#### [WHAT IS BEING ASKED]
Look through the records that follow. Copy every line containing the word "puertos".

#### [DATA PROVIDED]
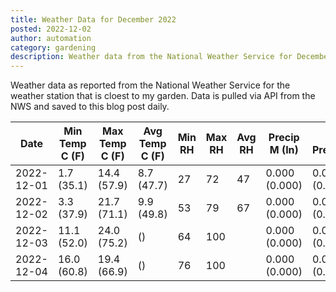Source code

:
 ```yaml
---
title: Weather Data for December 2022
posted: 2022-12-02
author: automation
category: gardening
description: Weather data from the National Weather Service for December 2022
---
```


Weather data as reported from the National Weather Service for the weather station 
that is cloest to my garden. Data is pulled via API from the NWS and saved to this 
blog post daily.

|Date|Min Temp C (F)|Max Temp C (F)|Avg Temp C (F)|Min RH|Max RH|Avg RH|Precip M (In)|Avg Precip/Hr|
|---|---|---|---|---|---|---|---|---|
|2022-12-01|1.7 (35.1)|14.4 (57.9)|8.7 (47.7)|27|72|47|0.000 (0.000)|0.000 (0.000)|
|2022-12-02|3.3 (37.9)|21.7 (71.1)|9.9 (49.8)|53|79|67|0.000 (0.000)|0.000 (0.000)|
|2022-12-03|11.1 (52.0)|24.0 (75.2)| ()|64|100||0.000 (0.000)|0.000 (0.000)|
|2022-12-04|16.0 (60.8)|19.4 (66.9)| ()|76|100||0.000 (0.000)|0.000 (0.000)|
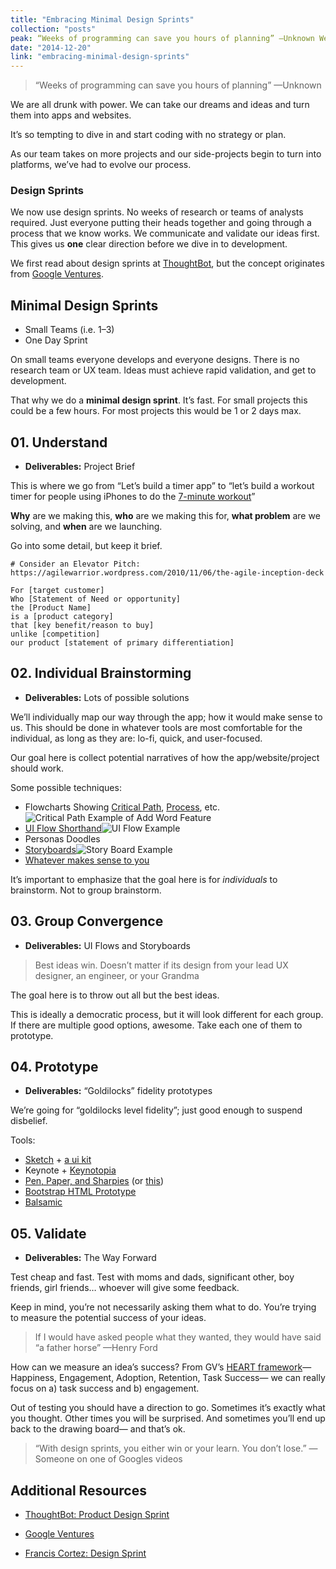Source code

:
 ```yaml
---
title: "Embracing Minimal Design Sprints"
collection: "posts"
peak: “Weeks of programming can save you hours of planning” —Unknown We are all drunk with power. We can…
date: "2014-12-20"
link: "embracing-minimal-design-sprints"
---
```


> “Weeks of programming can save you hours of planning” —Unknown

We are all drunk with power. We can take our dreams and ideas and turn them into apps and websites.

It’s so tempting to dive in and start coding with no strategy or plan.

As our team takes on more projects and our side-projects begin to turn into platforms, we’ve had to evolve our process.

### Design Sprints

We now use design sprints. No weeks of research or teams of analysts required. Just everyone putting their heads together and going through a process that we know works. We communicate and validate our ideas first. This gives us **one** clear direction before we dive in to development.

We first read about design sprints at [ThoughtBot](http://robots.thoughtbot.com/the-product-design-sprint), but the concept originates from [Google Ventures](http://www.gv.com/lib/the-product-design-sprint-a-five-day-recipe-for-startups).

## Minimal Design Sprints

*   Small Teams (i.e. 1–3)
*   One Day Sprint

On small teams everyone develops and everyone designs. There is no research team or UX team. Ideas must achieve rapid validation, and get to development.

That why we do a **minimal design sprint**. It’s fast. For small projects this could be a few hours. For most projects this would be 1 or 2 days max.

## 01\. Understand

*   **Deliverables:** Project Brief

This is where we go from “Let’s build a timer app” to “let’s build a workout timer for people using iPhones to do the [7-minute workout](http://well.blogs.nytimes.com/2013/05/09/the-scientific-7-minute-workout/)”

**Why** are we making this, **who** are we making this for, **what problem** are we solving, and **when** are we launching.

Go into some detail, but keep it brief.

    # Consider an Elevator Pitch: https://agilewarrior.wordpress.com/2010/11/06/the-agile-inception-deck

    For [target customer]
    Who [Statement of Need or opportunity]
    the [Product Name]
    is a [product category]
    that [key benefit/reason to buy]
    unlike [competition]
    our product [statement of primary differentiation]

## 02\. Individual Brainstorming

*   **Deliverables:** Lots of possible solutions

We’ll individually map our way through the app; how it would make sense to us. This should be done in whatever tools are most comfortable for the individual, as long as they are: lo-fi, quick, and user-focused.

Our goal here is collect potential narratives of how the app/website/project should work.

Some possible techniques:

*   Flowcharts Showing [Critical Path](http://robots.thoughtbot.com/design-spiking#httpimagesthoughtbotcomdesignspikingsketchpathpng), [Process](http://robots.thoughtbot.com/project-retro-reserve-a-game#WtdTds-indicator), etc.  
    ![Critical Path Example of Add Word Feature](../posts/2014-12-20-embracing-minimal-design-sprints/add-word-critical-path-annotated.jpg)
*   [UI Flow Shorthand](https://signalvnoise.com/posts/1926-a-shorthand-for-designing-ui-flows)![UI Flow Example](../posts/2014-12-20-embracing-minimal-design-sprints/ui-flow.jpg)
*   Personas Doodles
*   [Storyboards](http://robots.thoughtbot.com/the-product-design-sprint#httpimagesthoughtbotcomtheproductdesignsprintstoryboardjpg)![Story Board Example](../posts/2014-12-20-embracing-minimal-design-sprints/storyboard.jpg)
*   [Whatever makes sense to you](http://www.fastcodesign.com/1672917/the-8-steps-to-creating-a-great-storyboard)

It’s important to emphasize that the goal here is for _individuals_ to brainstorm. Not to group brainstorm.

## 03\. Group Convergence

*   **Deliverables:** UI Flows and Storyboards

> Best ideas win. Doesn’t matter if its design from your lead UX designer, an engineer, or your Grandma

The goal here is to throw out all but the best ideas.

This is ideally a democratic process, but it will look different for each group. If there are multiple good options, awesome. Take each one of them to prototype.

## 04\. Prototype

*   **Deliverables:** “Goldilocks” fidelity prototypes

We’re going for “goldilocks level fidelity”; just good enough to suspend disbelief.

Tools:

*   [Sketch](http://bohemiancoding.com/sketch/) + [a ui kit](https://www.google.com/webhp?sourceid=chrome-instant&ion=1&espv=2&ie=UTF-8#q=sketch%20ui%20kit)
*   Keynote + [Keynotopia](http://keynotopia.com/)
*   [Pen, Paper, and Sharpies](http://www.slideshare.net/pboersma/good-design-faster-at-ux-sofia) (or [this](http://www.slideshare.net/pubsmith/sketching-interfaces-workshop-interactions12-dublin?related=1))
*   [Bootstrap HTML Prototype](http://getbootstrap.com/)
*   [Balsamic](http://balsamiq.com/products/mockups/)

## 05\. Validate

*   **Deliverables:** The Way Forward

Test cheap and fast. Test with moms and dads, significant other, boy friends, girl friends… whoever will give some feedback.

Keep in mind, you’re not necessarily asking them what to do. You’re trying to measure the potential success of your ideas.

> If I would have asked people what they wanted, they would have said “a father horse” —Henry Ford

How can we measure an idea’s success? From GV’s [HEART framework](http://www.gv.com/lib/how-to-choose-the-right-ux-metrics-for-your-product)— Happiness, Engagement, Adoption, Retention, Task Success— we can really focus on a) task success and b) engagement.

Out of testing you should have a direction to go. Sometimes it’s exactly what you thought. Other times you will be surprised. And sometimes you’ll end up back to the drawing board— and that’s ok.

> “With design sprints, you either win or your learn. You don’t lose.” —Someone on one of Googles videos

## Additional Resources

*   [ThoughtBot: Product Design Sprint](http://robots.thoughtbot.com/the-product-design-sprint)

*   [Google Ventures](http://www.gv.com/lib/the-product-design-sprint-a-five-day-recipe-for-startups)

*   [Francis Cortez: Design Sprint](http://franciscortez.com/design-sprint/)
--
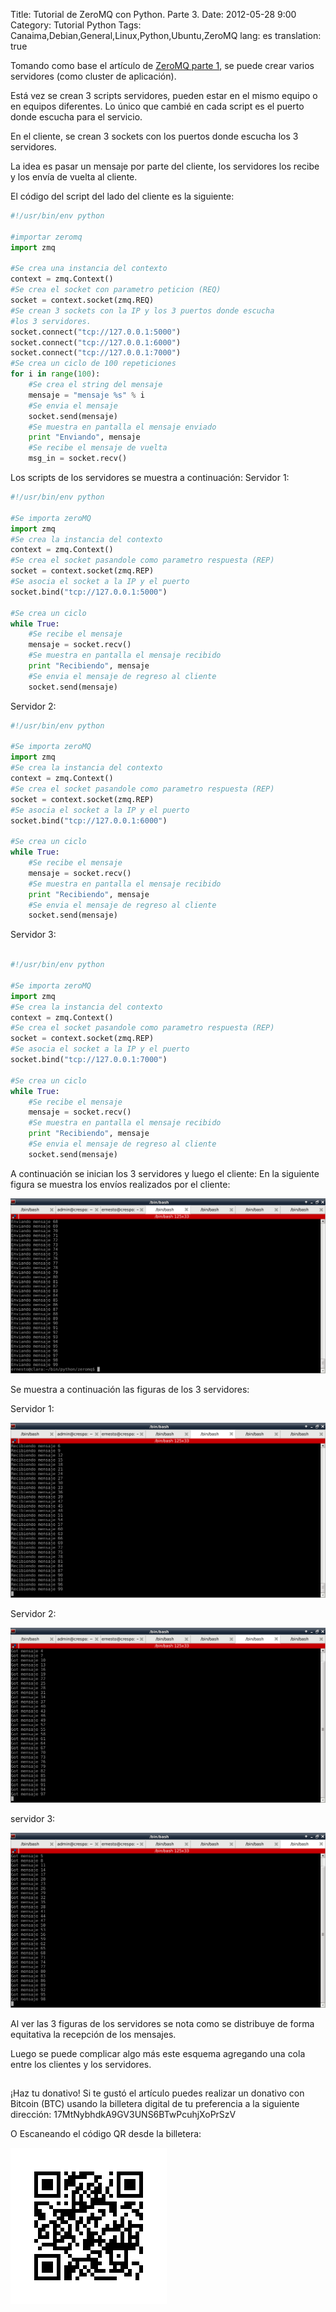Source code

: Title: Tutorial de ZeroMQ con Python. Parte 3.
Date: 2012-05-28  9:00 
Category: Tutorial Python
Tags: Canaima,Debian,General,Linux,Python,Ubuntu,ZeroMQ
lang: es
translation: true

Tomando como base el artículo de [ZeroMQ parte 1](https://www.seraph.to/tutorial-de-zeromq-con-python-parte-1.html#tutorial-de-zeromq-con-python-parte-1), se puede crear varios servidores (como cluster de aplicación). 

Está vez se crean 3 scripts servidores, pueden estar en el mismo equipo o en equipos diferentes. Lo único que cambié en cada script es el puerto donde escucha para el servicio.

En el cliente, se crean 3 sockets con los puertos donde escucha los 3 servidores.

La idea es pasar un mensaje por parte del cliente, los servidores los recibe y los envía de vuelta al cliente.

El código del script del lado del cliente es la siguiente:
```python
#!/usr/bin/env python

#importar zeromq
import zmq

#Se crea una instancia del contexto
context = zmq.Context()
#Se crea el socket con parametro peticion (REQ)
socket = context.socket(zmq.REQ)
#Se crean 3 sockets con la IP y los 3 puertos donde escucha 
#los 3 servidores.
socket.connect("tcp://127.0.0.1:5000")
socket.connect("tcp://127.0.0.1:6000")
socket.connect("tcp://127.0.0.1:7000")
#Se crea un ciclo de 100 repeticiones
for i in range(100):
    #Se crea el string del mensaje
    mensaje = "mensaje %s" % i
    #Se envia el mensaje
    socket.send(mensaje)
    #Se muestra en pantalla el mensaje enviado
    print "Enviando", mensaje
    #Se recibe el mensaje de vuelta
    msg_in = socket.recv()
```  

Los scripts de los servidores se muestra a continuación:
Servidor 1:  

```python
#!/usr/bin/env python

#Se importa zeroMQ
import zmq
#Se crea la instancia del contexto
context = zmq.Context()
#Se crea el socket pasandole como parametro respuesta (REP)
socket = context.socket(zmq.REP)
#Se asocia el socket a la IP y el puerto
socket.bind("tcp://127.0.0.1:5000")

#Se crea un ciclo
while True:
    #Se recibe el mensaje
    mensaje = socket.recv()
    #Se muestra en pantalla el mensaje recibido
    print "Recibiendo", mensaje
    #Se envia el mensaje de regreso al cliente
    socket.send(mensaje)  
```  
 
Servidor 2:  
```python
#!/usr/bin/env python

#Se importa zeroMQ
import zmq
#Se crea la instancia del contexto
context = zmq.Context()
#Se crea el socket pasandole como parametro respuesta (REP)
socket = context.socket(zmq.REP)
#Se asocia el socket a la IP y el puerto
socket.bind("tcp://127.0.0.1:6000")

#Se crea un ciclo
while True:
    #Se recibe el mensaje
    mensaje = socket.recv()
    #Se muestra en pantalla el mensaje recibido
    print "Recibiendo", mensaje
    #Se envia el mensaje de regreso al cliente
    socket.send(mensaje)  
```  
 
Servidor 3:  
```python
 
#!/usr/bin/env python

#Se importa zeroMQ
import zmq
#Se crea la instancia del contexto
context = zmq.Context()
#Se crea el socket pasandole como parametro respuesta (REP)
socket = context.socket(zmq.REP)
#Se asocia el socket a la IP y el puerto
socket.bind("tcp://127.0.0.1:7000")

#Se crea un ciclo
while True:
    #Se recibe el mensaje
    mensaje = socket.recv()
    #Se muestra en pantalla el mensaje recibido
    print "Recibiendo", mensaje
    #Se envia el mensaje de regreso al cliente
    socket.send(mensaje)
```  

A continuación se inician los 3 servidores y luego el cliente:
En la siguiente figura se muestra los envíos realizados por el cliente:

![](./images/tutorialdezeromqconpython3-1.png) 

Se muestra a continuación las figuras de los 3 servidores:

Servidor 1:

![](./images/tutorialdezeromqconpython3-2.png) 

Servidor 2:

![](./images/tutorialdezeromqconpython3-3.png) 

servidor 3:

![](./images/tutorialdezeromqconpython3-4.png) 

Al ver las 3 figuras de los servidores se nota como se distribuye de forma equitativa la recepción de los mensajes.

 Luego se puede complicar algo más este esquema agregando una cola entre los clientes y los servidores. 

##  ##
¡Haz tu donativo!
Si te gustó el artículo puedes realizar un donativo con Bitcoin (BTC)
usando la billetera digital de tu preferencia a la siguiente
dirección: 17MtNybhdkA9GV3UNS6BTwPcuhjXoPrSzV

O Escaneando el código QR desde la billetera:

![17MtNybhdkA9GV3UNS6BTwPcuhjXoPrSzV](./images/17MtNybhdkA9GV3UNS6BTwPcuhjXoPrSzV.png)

#### [THE COMPLETED TASK]
En el cliente, se crean 3 sockets con los puertos donde escucha los 3 servidores.
#Se crean 3 sockets con la IP y los 3 puertos donde escucha 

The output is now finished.